* **Exercise details**:
The response must contain every line from the records below that has "rightskip".

· · · ·

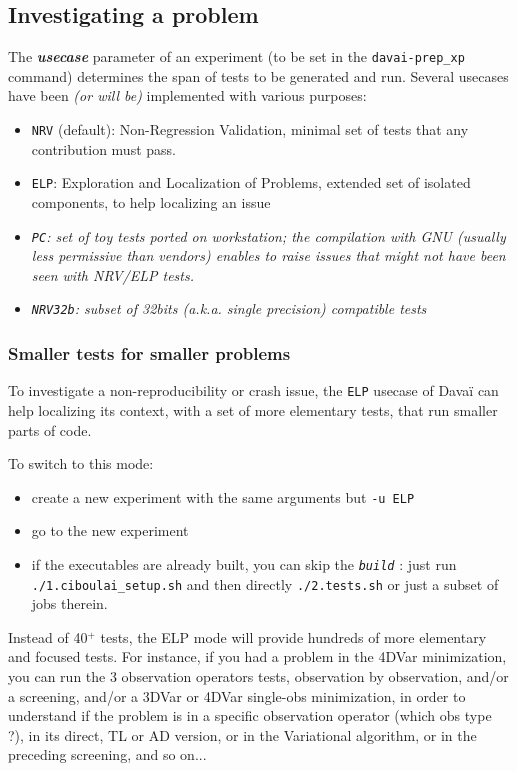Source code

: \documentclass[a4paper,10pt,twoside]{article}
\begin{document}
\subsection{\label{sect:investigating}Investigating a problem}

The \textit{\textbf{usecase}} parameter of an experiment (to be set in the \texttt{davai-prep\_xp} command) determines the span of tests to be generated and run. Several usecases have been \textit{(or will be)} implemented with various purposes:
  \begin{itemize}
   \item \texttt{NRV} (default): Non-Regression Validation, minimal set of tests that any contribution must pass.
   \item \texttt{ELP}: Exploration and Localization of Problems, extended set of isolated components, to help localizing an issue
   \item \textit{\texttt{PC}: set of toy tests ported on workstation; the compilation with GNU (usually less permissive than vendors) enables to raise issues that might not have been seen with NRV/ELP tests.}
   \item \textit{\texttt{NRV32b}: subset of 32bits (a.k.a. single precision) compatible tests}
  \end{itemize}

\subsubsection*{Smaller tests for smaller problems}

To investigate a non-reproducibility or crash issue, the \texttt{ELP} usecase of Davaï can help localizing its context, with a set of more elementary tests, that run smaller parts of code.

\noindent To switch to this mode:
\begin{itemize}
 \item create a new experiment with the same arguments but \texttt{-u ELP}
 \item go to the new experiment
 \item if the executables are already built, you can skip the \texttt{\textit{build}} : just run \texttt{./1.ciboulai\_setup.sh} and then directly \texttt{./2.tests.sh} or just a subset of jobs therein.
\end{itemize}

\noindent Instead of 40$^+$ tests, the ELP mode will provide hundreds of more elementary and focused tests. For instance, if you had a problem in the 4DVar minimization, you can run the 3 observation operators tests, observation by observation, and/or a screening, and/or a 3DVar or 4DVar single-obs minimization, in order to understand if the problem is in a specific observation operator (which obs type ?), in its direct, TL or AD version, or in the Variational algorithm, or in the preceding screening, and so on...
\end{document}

· · · ·

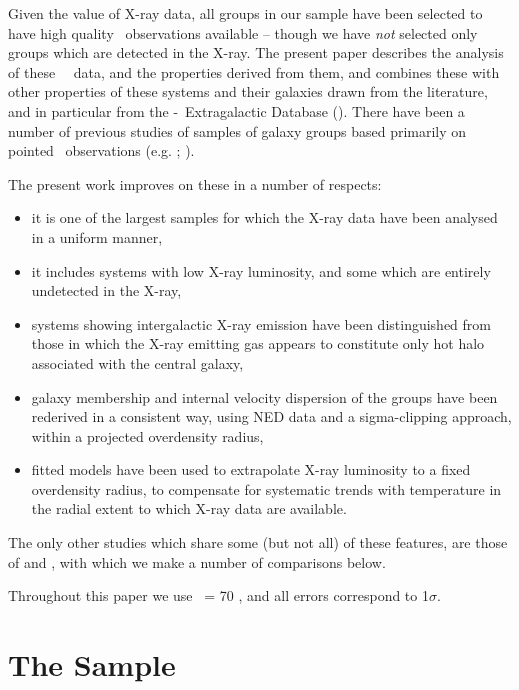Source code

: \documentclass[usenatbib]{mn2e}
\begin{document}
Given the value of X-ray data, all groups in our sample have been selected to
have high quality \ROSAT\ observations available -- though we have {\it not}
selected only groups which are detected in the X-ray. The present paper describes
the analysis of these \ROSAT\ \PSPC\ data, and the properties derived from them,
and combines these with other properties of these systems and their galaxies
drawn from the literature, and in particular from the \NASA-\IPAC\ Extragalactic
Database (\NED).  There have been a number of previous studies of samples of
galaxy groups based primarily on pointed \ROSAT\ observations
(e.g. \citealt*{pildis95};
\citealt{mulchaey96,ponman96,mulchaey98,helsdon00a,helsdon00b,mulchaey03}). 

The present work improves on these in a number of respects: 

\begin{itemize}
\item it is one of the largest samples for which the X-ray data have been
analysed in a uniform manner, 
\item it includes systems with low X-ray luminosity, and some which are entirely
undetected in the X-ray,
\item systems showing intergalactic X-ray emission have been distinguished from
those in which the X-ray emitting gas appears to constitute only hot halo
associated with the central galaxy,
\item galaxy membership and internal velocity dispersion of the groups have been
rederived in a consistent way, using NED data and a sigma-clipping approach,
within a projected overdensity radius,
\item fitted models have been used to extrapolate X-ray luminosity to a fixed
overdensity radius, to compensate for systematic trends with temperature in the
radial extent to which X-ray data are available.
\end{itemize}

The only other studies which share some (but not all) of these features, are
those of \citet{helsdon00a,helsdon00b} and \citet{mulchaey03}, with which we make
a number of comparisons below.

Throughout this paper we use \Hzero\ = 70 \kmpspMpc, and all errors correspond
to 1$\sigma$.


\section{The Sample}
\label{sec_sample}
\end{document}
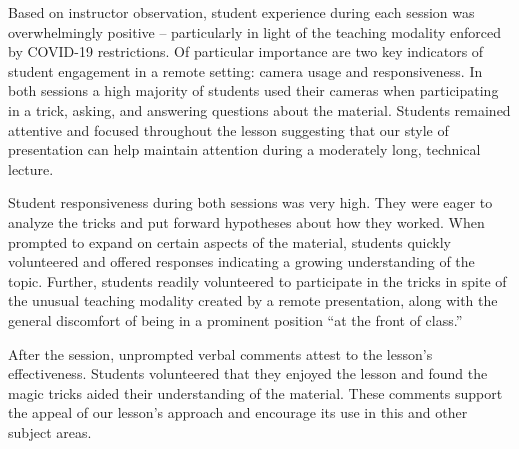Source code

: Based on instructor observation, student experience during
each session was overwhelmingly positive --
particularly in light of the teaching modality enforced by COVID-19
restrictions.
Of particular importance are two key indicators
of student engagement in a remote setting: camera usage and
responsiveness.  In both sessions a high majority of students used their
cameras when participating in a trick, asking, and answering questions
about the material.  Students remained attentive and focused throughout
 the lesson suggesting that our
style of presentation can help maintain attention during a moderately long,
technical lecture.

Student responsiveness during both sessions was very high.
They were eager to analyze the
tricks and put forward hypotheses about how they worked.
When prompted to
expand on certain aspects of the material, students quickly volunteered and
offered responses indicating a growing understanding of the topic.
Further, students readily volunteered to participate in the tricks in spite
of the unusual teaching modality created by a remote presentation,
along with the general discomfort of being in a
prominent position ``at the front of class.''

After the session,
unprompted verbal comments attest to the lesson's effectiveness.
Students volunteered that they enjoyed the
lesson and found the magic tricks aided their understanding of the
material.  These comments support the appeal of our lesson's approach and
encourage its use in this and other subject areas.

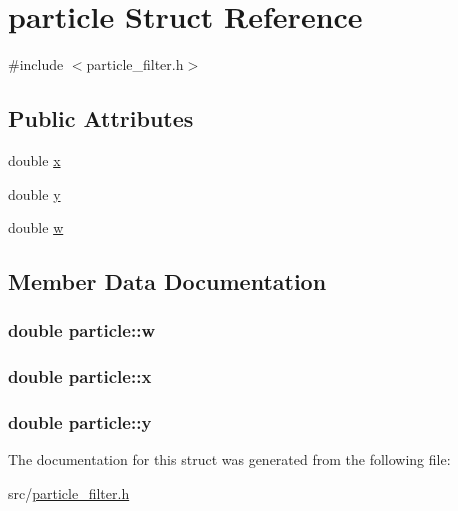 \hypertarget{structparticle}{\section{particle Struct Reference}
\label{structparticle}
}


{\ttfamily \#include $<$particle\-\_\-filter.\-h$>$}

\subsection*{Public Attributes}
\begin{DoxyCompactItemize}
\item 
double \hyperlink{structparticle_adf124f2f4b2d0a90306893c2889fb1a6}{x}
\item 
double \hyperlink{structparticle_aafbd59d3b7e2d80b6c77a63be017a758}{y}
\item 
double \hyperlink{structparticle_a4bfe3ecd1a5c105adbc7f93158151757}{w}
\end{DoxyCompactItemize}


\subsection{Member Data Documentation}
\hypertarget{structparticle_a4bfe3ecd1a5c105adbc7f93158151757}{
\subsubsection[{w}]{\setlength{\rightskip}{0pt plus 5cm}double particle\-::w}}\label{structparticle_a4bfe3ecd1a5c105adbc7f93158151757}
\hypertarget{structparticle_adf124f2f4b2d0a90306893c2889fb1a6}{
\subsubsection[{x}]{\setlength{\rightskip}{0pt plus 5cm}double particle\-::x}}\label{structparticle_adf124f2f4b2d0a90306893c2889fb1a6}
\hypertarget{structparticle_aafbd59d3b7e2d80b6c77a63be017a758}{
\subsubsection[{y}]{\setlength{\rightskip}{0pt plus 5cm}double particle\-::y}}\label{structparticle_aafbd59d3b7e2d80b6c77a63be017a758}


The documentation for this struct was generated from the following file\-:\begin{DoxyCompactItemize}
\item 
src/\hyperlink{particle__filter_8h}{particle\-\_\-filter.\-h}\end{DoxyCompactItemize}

· · · ·

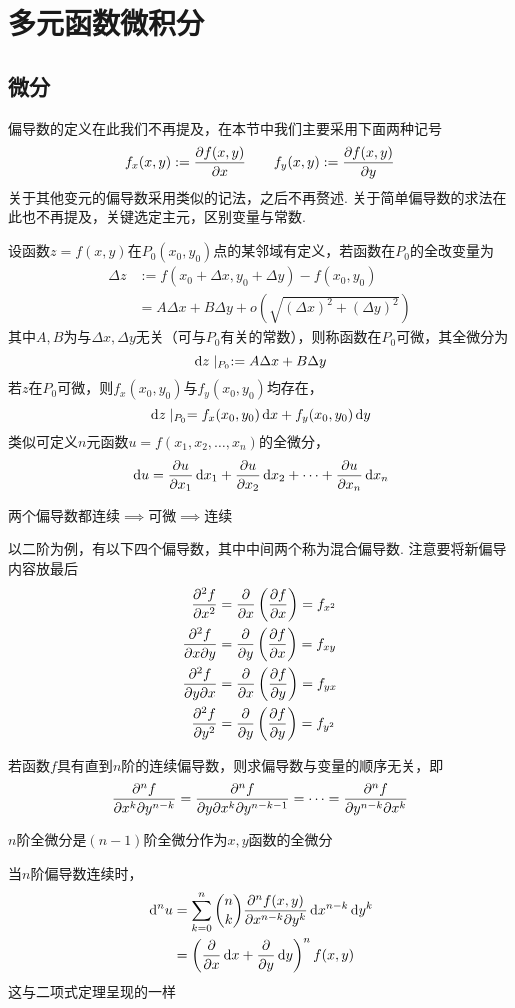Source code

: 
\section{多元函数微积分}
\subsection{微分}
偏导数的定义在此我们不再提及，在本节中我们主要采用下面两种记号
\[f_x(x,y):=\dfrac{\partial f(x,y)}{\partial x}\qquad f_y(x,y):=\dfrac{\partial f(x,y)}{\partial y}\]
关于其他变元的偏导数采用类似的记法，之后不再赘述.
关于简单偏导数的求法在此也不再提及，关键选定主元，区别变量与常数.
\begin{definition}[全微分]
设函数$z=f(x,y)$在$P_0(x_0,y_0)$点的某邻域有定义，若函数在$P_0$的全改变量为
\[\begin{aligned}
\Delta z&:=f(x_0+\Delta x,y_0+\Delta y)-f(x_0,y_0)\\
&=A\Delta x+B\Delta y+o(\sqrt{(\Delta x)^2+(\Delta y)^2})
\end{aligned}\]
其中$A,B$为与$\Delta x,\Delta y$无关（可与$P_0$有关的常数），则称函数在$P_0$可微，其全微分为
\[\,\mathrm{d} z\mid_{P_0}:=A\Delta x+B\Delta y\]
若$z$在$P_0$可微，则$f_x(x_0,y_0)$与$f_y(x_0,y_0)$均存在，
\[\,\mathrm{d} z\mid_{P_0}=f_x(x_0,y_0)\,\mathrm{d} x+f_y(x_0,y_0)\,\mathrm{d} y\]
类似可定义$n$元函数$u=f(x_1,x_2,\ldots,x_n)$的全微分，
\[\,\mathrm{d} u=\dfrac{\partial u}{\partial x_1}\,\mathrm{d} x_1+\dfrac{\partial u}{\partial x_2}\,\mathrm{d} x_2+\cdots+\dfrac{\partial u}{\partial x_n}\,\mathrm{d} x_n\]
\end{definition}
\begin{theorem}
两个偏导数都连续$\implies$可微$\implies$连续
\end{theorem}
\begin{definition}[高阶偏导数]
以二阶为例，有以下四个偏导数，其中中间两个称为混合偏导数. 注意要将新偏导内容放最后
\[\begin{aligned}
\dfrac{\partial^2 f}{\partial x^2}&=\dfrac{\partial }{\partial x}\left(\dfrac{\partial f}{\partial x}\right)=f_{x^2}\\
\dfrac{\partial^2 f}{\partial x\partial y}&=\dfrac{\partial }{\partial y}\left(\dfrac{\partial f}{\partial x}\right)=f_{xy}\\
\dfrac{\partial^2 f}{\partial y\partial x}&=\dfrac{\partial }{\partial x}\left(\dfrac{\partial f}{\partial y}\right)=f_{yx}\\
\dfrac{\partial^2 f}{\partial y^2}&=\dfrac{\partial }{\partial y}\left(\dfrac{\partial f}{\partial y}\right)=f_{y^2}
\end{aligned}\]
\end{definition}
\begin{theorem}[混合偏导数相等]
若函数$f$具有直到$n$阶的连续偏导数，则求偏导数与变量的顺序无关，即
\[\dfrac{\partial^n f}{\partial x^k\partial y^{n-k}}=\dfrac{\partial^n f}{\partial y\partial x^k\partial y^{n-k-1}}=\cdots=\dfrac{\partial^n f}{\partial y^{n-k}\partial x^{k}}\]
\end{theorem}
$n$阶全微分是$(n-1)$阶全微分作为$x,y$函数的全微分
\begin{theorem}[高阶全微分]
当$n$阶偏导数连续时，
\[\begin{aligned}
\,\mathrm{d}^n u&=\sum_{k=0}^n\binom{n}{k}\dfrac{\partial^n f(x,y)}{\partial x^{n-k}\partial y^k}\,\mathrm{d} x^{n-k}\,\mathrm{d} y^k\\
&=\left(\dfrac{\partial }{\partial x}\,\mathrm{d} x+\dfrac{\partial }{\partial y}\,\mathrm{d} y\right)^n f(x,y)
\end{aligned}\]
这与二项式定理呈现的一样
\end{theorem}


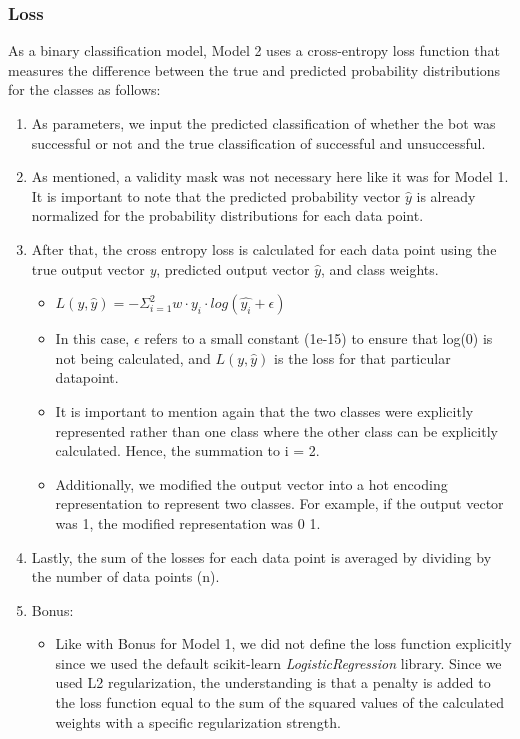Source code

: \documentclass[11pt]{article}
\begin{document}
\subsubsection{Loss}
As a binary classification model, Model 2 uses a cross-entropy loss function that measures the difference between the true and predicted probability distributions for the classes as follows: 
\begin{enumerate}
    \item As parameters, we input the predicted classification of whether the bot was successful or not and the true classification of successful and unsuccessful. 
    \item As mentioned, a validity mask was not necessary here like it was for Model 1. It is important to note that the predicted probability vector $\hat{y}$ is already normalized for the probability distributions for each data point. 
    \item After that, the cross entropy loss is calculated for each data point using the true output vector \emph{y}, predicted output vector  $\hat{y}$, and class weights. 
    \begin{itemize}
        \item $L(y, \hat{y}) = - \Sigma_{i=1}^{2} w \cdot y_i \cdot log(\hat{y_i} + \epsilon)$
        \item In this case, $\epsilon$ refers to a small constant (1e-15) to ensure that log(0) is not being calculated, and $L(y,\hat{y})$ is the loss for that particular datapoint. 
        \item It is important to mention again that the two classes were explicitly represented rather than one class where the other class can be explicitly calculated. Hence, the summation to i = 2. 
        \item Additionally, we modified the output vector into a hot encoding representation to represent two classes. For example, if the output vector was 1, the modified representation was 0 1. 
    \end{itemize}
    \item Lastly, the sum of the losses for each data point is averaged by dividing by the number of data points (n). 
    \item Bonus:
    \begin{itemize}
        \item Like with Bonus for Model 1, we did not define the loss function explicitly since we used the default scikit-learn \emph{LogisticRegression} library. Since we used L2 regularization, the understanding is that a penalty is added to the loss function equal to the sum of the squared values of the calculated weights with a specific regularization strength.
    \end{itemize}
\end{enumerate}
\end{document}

· · · ·

* **Response area**:
\subsubsection[{w}]{\setlength{\rightskip}{0pt plus 5cm}double particle\-::w}}\label{structparticle_a4bfe3ecd1a5c105adbc7f93158151757}
\subsubsection[{x}]{\setlength{\rightskip}{0pt plus 5cm}double particle\-::x}}\label{structparticle_adf124f2f4b2d0a90306893c2889fb1a6}
\subsubsection[{y}]{\setlength{\rightskip}{0pt plus 5cm}double particle\-::y}}\label{structparticle_aafbd59d3b7e2d80b6c77a63be017a758}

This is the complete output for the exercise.